A–B”) Fluorescence images (A–B) of wild-type (A–A”) and sem-2(jj321[P158S]) (B–B”) embryos showing the expression of hlh-8p::nls::mCherry in the M mesoblast cell (arrows). A’–B’ and A”–B” are corresponding DIC and merged images, respectively. Transgenic animals expressing hlh-8p::nls::mCherry were generated with a co-injection marker myo-2p::mCherry represented by the red pharyngeal signal. Scale bar represents 15 μm. C) Quantification of hlh-8p::nls::mCherry expression in the M mesoblast cell of WT and sem-2(jj321[P158S]) embryos. Each dot represents an embryo scored. Data are normalized to WT. Statistical significance was calculated by performing unpaired two-tailed Student’s t-tests. * P<0.05. D–E) Fluorescence images of wild-type (D–D”) and sem-2(jj152[P158S]) (E–E”) mutant L3 animals showing expression of the hlh-8p::gfp transgene in SMs. D’–E’ and D”–E” are corresponding DIC and merged images, respectively. Exposure for panel E is 20x times higher than panel D (1x). Scale bar represents 10 μm. F–G) Fluorescence images of wild-type (F) and sem-2(jj152[P158S]) (G) mutant L1 animals at the 4-M stage showing expression of the hlh-8p::gfp transgene at the same exposure (1x). Scale bar represents 20 μm. H–I”) Fluorescence images (H–I) of a heterozygous sem-2 null (sem-2(ok2422)/hT2[qIs48]) (H–H”) and a sem-2 null (sem-2(ok2422)) (I–I”) embryo showing expression of hlh-8p::nls::mCherry. myo-2p::gfp images from the hT2[qIs48] balancer chromosome are shown in H’–I’ and merged images are shown in H”–I”. Scale bar represents 15 μm. J) Quantification of hlh-8p::nls::mCherry expression in the embryonic M mesoblast cell of sem-2(ok2422)/hT2[qIs48] and sem-2(ok2422) animals. Each dot represents an embryo scored. Data are normalized to sem-2(ok2422)/hT2[qIs48]. Statistical significance was calculated by performing unpaired two-tailed Student’s t-tests. ns, not significant. K–L”’) Fluorescence images (K–L) of a heterozygous sem-2 null (sem-2(ok2422)/hT2[qIs48]) (K–K”’) and a sem-2 null (sem-2(ok2422)) (L–L”’) L1 animals showing expression of hlh-8p::nls::mCherry. myo-2p::gfp images from the hT2[qIs48] balancer chromosome are shown in K’–L’, merged images of hlh-8p::nls::mCherry and myo-2p::gfp are shown in K”–L”, and DIC images are shown in K”’–L”’. Scale bar represents 20 μm. Arrows point to M lineage cells.

(TIF)

S5 Fig. The putative SEM-2/SoxC-binding site in E1 is conserved.

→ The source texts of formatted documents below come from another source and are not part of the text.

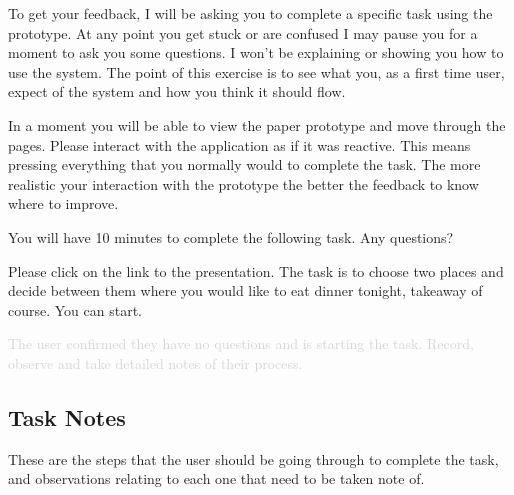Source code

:        \begin{itshape}
            To get your feedback, I will be asking you to complete a specific task using the prototype. At any point you get stuck or are confused I may pause you for a moment to ask you some questions. I won’t be explaining or showing you how to use the system. The point of this exercise is to see what you, as a first time user, expect of the system and how you think it should flow.

            In a moment you will be able to view the paper prototype and move through the pages. Please interact with the application as if it was reactive. This means pressing everything that you normally would to complete the task. The more realistic your interaction with the prototype the better the feedback to know where to improve. 

            You will have 10 minutes to complete the following task. Any questions? 

            Please click on the link to the presentation. The task is to choose two places and decide between them where you would like to eat dinner tonight, takeaway of course. You can start.
        \end{itshape}

        \textcolor{lightgray}{The user confirmed they have no questions and is starting the task.  Record, observe and take detailed notes of their process.}

    \subsection*{Task Notes}
        These are the steps that the user should be going through to complete the task, and observations relating to each one that need to be taken note of.

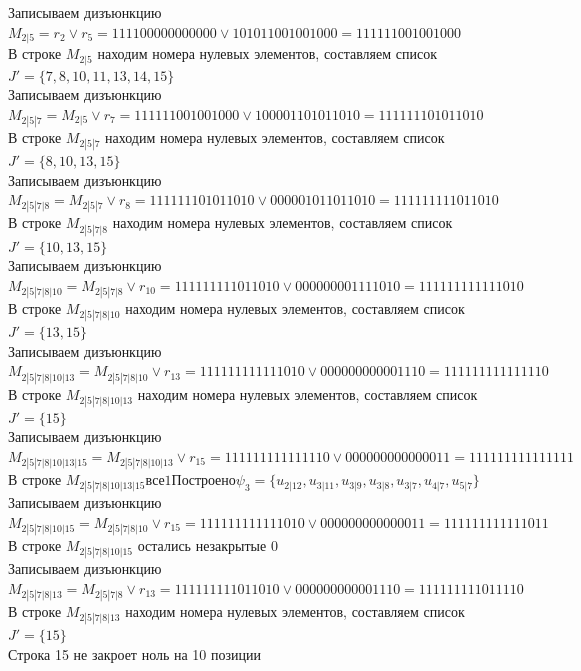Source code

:\documentclass[12pt,a4paper]{report}
\begin{document}
Записываем дизъюнкцию $M_{2 | 5} = r_{2}\vee r_{5} = 111100000000000 \vee 101011001001000 = 111111001001000$ \\
В строке $M_{2 | 5}$ находим номера нулевых элементов, составляем список $J' = \{7, 8, 10, 11, 13, 14, 15\}$ \\
Записываем дизъюнкцию $M_{2 | 5 | 7} = M_{2 | 5}\vee r_{7} = 111111001001000 \vee 100001101011010 = 111111101011010$ \\
В строке $M_{2 | 5 | 7}$ находим номера нулевых элементов, составляем список $J' = \{8, 10, 13, 15\}$ \\
Записываем дизъюнкцию $M_{2 | 5 | 7 | 8} = M_{2 | 5 | 7}\vee r_{8} = 111111101011010 \vee 000001011011010 = 111111111011010$ \\
В строке $M_{2 | 5 | 7 | 8}$ находим номера нулевых элементов, составляем список $J' = \{10, 13, 15\}$ \\
Записываем дизъюнкцию $M_{2 | 5 | 7 | 8 | 10} = M_{2 | 5 | 7 | 8}\vee r_{10} = 111111111011010 \vee 000000001111010 = 111111111111010$ \\
В строке $M_{2 | 5 | 7 | 8 | 10}$ находим номера нулевых элементов, составляем список $J' = \{13, 15\}$ \\
Записываем дизъюнкцию $M_{2 | 5 | 7 | 8 | 10 | 13} = M_{2 | 5 | 7 | 8 | 10}\vee r_{13} = 111111111111010 \vee 000000000001110 = 111111111111110$ \\
В строке $M_{2 | 5 | 7 | 8 | 10 | 13}$ находим номера нулевых элементов, составляем список $J' = \{15\}$ \\
Записываем дизъюнкцию $M_{2 | 5 | 7 | 8 | 10 | 13 | 15} = M_{2 | 5 | 7 | 8 | 10 | 13}\vee r_{15} = 111111111111110 \vee 000000000000011 = 111111111111111$ \\
В строке $M_{2 | 5 | 7 | 8 | 10 | 13 | 15} все 1 Построено \psi_{3} = \{u_{2 | 12},u_{3 | 11},u_{3 | 9},u_{3 | 8},u_{3 | 7},u_{4 | 7},u_{5 | 7}\}$ \\
Записываем дизъюнкцию $M_{2 | 5 | 7 | 8 | 10 | 15} = M_{2 | 5 | 7 | 8 | 10}\vee r_{15} = 111111111111010 \vee 000000000000011 = 111111111111011$ \\
В строке $M_{2 | 5 | 7 | 8 | 10 | 15}$ остались незакрытые $0$ \\
Записываем дизъюнкцию $M_{2 | 5 | 7 | 8 | 13} = M_{2 | 5 | 7 | 8}\vee r_{13} = 111111111011010 \vee 000000000001110 = 111111111011110$ \\
В строке $M_{2 | 5 | 7 | 8 | 13}$ находим номера нулевых элементов, составляем список $J' = \{15\}$ \\
Строка 15 не закроет ноль на 10 позиции \\
\end{document}
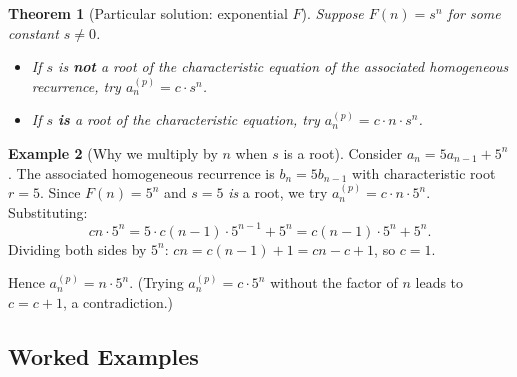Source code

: \documentclass[11pt, a4paper, notitlepage]{report}
\newtheorem{theorem}{Theorem}[section]
\theoremstyle{definition}
\newtheorem{example}[theorem]{Example}
\theoremstyle{remark}
\begin{document}
\begin{theorem}[Particular solution: exponential $F$]
\label{thm:particular-exp}
Suppose $F(n) = s^n$ for some constant $s \neq 0$.
\begin{itemize}
  \item If $s$ is \textbf{not} a root of the characteristic equation of the associated
        homogeneous recurrence, try $a_n^{(p)} = c \cdot s^n$.
  \item If $s$ \textbf{is} a root of the characteristic equation, try
        $a_n^{(p)} = c \cdot n \cdot s^n$.
\end{itemize}
\end{theorem}

\begin{example}[Why we multiply by $n$ when $s$ is a root]
\label{ex:roots-exp}
Consider $a_n = 5a_{n-1} + 5^n$.  The associated homogeneous recurrence is $b_n = 5b_{n-1}$
with characteristic root $r = 5$.  Since $F(n) = 5^n$ and $s = 5$ \emph{is} a root, we
try $a_n^{(p)} = c \cdot n \cdot 5^n$.  Substituting:
\[
  cn \cdot 5^n = 5 \cdot c(n-1) \cdot 5^{n-1} + 5^n = c(n-1) \cdot 5^n + 5^n.
\]
Dividing both sides by $5^n$: $cn = c(n-1) + 1 = cn - c + 1$, so $c = 1$.

Hence $a_n^{(p)} = n \cdot 5^n$.  (Trying $a_n^{(p)} = c \cdot 5^n$ without the factor
of $n$ leads to $c = c + 1$, a contradiction.)
\end{example}

\subsection{Worked Examples}
\label{subsec:lnhrr-examples}
\end{document}
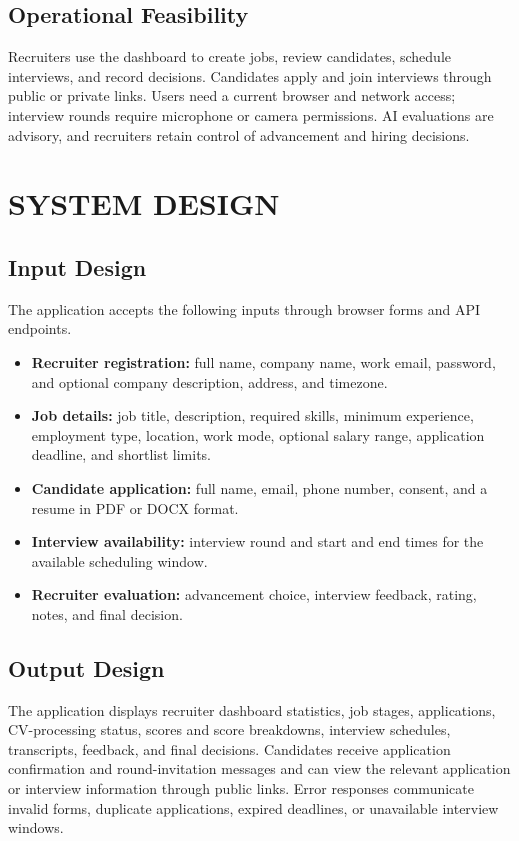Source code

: \section{Operational Feasibility}
Recruiters use the dashboard to create jobs, review candidates, schedule interviews, and record decisions. Candidates apply and join interviews through public or private links. Users need a current browser and network access; interview rounds require microphone or camera permissions. AI evaluations are advisory, and recruiters retain control of advancement and hiring decisions.
%
\chapter{SYSTEM DESIGN}
%
\section{Input Design}
The application accepts the following inputs through browser forms and API endpoints.
\begin{itemize}
\item \textbf{Recruiter registration:} full name, company name, work email, password, and optional company description, address, and timezone.
\item \textbf{Job details:} job title, description, required skills, minimum experience, employment type, location, work mode, optional salary range, application deadline, and shortlist limits.
\item \textbf{Candidate application:} full name, email, phone number, consent, and a resume in PDF or DOCX format.
\item \textbf{Interview availability:} interview round and start and end times for the available scheduling window.
\item \textbf{Recruiter evaluation:} advancement choice, interview feedback, rating, notes, and final decision.
\end{itemize}
%
\section{Output Design}
The application displays recruiter dashboard statistics, job stages, applications, CV-processing status, scores and score breakdowns, interview schedules, transcripts, feedback, and final decisions. Candidates receive application confirmation and round-invitation messages and can view the relevant application or interview information through public links. Error responses communicate invalid forms, duplicate applications, expired deadlines, or unavailable interview windows.
%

A) Screenshot of the University of California, Santa Cruz (UCSC) genome browser showing the sequence conservation of E1 and E2 in the hlh-8 promoter among 26 nematode species and a broader 135 species (112 nematodes, 22 flatworms, and Ciona intestinalis). The magenta color highlights E1 and E2. Red boxes show Site1 and Site2. The yellow color highlights the putative SEM-2/SoxC-binding sites in E1/Site1 and E2/Site2. B) The position weight matrix of the Sox4/SoxC primary motif as determined by the protein-binding microarray (PBM) method [33].

(TIF)

S1 Data. Excel file containing all the raw data for Figs 2, 5, 6, 7, S1, S2, S3 and S4.

(XLSX)

Data Availability

Strains and plasmids are available upon request. The authors affirm that all data necessary for confirming the conclusions of the article are present within the article and its supporting information files.

Funding Statement

Some strains were obtained from the C. elegans Genetics Center, which is funded by National Institutes of Health (NIH) Office of 27 Research Infrastructure Programs (P40 OD-010440). This work was supported by NIH R35 GM130351 to J.L.. M.B. was partially supported by the HHMI Gilliam Fellowship for Advanced Study (#GT13366) and the Cornell IMSD, which is funded by NIH R25 GM125597. A.L. was partially funded by the Cornell University College of Agriculture and Life Sciences Charitable Trust Grant and Morley Student Research Grant. L.P. and A.N.M. were Hunter R. Rawlings III Presidential Research Scholars at Cornell University. The funders had no role in study design, data collection and analysis, decision to publish, or preparation of the manuscript.